## Data for review:
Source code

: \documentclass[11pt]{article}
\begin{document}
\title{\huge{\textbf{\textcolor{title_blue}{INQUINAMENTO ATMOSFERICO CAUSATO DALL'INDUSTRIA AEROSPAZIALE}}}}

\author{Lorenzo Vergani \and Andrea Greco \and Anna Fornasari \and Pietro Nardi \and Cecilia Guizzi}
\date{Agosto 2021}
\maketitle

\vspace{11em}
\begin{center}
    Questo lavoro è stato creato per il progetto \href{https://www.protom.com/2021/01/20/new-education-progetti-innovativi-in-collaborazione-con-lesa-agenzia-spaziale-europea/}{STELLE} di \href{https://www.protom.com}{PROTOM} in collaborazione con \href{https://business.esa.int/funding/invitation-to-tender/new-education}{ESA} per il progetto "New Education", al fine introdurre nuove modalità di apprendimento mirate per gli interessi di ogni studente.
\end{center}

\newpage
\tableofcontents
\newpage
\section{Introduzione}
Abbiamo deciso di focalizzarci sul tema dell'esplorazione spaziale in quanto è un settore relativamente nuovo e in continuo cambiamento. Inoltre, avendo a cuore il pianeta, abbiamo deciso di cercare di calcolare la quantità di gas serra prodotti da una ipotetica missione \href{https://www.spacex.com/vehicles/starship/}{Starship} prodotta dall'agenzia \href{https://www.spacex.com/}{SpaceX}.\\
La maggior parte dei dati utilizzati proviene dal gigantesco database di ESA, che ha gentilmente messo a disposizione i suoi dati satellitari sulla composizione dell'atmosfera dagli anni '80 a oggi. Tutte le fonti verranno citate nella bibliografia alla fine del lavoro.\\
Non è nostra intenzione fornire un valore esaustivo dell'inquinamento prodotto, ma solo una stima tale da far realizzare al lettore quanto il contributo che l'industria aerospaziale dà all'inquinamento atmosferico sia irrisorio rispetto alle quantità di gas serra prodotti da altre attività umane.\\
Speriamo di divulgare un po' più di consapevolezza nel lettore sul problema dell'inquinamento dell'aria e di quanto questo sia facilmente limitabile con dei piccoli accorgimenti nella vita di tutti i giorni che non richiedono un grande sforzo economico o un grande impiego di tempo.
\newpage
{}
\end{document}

## Your assignment:
The entries above are to be copied word for word.

## Your response:
Source code

: \documentclass[11pt]{article}
\begin{document}
\title{\huge{\textbf{\textcolor{title_blue}{INQUINAMENTO ATMOSFERICO CAUSATO DALL'INDUSTRIA AEROSPAZIALE}}}}

\author{Lorenzo Vergani \and Andrea Greco \and Anna Fornasari \and Pietro Nardi \and Cecilia Guizzi}
\date{Agosto 2021}
\maketitle

\vspace{11em}
\begin{center}
    Questo lavoro è stato creato per il progetto \href{https://www.protom.com/2021/01/20/new-education-progetti-innovativi-in-collaborazione-con-lesa-agenzia-spaziale-europea/}{STELLE} di \href{https://www.protom.com}{PROTOM} in collaborazione con \href{https://business.esa.int/funding/invitation-to-tender/new-education}{ESA} per il progetto "New Education", al fine introdurre nuove modalità di apprendimento mirate per gli interessi di ogni studente.
\end{center}

\newpage
\tableofcontents
\newpage
\section{Introduzione}
Abbiamo deciso di focalizzarci sul tema dell'esplorazione spaziale in quanto è un settore relativamente nuovo e in continuo cambiamento. Inoltre, avendo a cuore il pianeta, abbiamo deciso di cercare di calcolare la quantità di gas serra prodotti da una ipotetica missione \href{https://www.spacex.com/vehicles/starship/}{Starship} prodotta dall'agenzia \href{https://www.spacex.com/}{SpaceX}.\\
La maggior parte dei dati utilizzati proviene dal gigantesco database di ESA, che ha gentilmente messo a disposizione i suoi dati satellitari sulla composizione dell'atmosfera dagli anni '80 a oggi. Tutte le fonti verranno citate nella bibliografia alla fine del lavoro.\\
Non è nostra intenzione fornire un valore esaustivo dell'inquinamento prodotto, ma solo una stima tale da far realizzare al lettore quanto il contributo che l'industria aerospaziale dà all'inquinamento atmosferico sia irrisorio rispetto alle quantità di gas serra prodotti da altre attività umane.\\
Speriamo di divulgare un po' più di consapevolezza nel lettore sul problema dell'inquinamento dell'aria e di quanto questo sia facilmente limitabile con dei piccoli accorgimenti nella vita di tutti i giorni che non richiedono un grande sforzo economico o un grande impiego di tempo.
\newpage
{}
\end{document}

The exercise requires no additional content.